The snippet for reference is the following:
The image below depicts the original version of two people ascending the outdoor staircase:
- A convolving filter looks at each pixel and its surrounding neighbors. It then multiplies the specified weights in the filter array by the values of each scanned pixel. The size of the array determines how many pixels the filter will scan. In this case, the 3x3 array will scan the current pixel, plus the three pixels above and below it, in addition to the three pixels to the right and left of it. In other words, the filter will be applied to a 3x3 grid of pixels like the one shown in the picture below. It will then compute the dot product of the red and gray-scale tables shown below, and the result will become the new value for the current pixel. The if-statements in the reference snippet above ensure that the dot product stays between 0 and 255. The process repeats in this way as it loops through each pixel. Ultimately, transforming the image using a convolving filter reduced the size of the image object because there must be a one pixel buffer to ensure every weight in the filter array is multiplied by a pixel value. As such, the outer edges of the image are not processed because there must be 8 directly adjacent pixels to the current pixel.
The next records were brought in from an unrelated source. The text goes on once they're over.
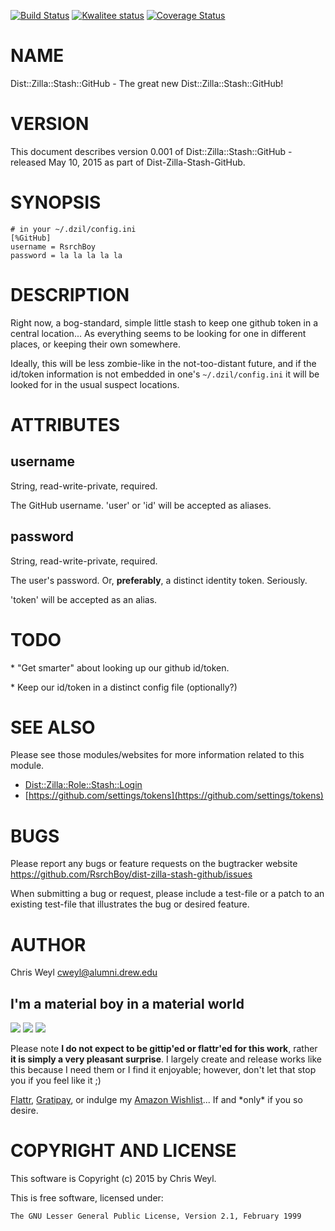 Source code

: [![Build Status](https://travis-ci.org/RsrchBoy/dist-zilla-stash-github.svg?branch=master)](https://travis-ci.org/RsrchBoy/dist-zilla-stash-github)
[![Kwalitee status](http://cpants.cpanauthors.org/dist/Dist-Zilla-Stash-GitHub.png)](http://cpants.charsbar.org/dist/overview/Dist-Zilla-Stash-GitHub)
[![Coverage Status](https://coveralls.io/repos/RsrchBoy/dist-zilla-stash-github/badge.png?branch=master)](https://coveralls.io/r/RsrchBoy/dist-zilla-stash-github?branch=master)

# NAME

Dist::Zilla::Stash::GitHub - The great new Dist::Zilla::Stash::GitHub!

# VERSION

This document describes version 0.001 of Dist::Zilla::Stash::GitHub - released May 10, 2015 as part of Dist-Zilla-Stash-GitHub.

# SYNOPSIS

    # in your ~/.dzil/config.ini
    [%GitHub]
    username = RsrchBoy
    password = la la la la la

# DESCRIPTION

Right now, a bog-standard, simple little stash to keep one github token in a
central location...  As everything seems to be looking for one in different
places, or keeping their own somewhere.

Ideally, this will be less zombie-like in the not-too-distant future, and if
the id/token information is not embedded in one's `~/.dzil/config.ini` it
will be looked for in the usual suspect locations.

# ATTRIBUTES

## username

String, read-write-private, required.

The GitHub username.  'user' or 'id' will be accepted as aliases.

## password

String, read-write-private, required.

The user's password.  Or, **preferably**, a distinct identity token.  Seriously.

'token' will be accepted as an alias.

# TODO

\* "Get smarter" about looking up our github id/token.

\* Keep our id/token in a distinct config file (optionally?)

# SEE ALSO

Please see those modules/websites for more information related to this module.

- [Dist::Zilla::Role::Stash::Login](https://metacpan.org/pod/Dist::Zilla::Role::Stash::Login)
- [https://github.com/settings/tokens](https://github.com/settings/tokens)

# BUGS

Please report any bugs or feature requests on the bugtracker website
https://github.com/RsrchBoy/dist-zilla-stash-github/issues

When submitting a bug or request, please include a test-file or a
patch to an existing test-file that illustrates the bug or desired
feature.

# AUTHOR

Chris Weyl <cweyl@alumni.drew.edu>

## I'm a material boy in a material world

<div>
    <a href="https://gratipay.com/RsrchBoy/"><img src="http://img.shields.io/gratipay/RsrchBoy.svg" /></a>
    <a href="http://bit.ly/rsrchboys-wishlist"><img src="http://wps.io/wp-content/uploads/2014/05/amazon_wishlist.resized.png" /></a>
    <a href="https://flattr.com/submit/auto?user_id=RsrchBoy&url=https%3A%2F%2Fgithub.com%2FRsrchBoy%2Fdist-zilla-stash-github&title=RsrchBoy's%20CPAN%20Dist-Zilla-Stash-GitHub&tags=%22RsrchBoy's%20Dist-Zilla-Stash-GitHub%20in%20the%20CPAN%22"><img src="http://api.flattr.com/button/flattr-badge-large.png" /></a>
</div>

Please note **I do not expect to be gittip'ed or flattr'ed for this work**,
rather **it is simply a very pleasant surprise**. I largely create and release
works like this because I need them or I find it enjoyable; however, don't let
that stop you if you feel like it ;)

[Flattr](https://flattr.com/submit/auto?user_id=RsrchBoy&url=https%3A%2F%2Fgithub.com%2FRsrchBoy%2Fdist-zilla-stash-github&title=RsrchBoy&#x27;s%20CPAN%20Dist-Zilla-Stash-GitHub&tags=%22RsrchBoy&#x27;s%20Dist-Zilla-Stash-GitHub%20in%20the%20CPAN%22),
[Gratipay](https://gratipay.com/RsrchBoy/), or indulge my
[Amazon Wishlist](http://bit.ly/rsrchboys-wishlist)...  If and \*only\* if you so desire.

# COPYRIGHT AND LICENSE

This software is Copyright (c) 2015 by Chris Weyl.

This is free software, licensed under:

    The GNU Lesser General Public License, Version 2.1, February 1999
- The image below depicts the first filter on the image. I used filter = [ [-1, 0, -2], [0.5, 4.5, -1.5], [1.5, 2, -3]], with weight = 1 because the values in the filter add up to 1. The values in the filter would have been multiplied by the value of the image’s pixels as shown in the table below, where the current pixel is labeled as (x,y). Then, these products were summed together, multiplied by the weight of 1, and the result became the new value of the current pixel at (x,y). This filter increased the contrast of the image by brightening lighter colors and further darkening darker colors. It also sharpened the edges, yielding a much more crisp picture of the staircase.
| -1 * value of pixel at (x-1,y+1) | 0.5 * value of pixel at (x,y+1) | 1.5 * value of pixel at (x+1,y+1) |
| 0 * value of pixel at (x-1,y) | 4.5 * value of current pixel at (x,y) | 2 * value of pixel at (x+1,y) |
| -2 * value of pixel at (x-1,y-1) | -1.5 * value of pixel at (x,y-1) | -3* value of pixel at (x+1,y-1) |
- I then applied a second filter to the original image, as shown below. I used filter = [ [-0.55, 0, -3], [10, 2, -8], [2, 2, -4]], with weight = 2.22 because the values in the filter add up to 0.45. Like above, the values in the filter would have been multiplied by the value of the image’s pixels as shown in the table below. Then, these products were summed together, multiplied by the weight of 2.22, and the total became the new value of the current pixel at (x,y). This filter greatly increased the contrast of the image by heavily brightening lighter colors. Consequently, the filter effectively converted the image from gray-scale to black-and-white. Interestingly, this filter also produced wavy lines across the sky.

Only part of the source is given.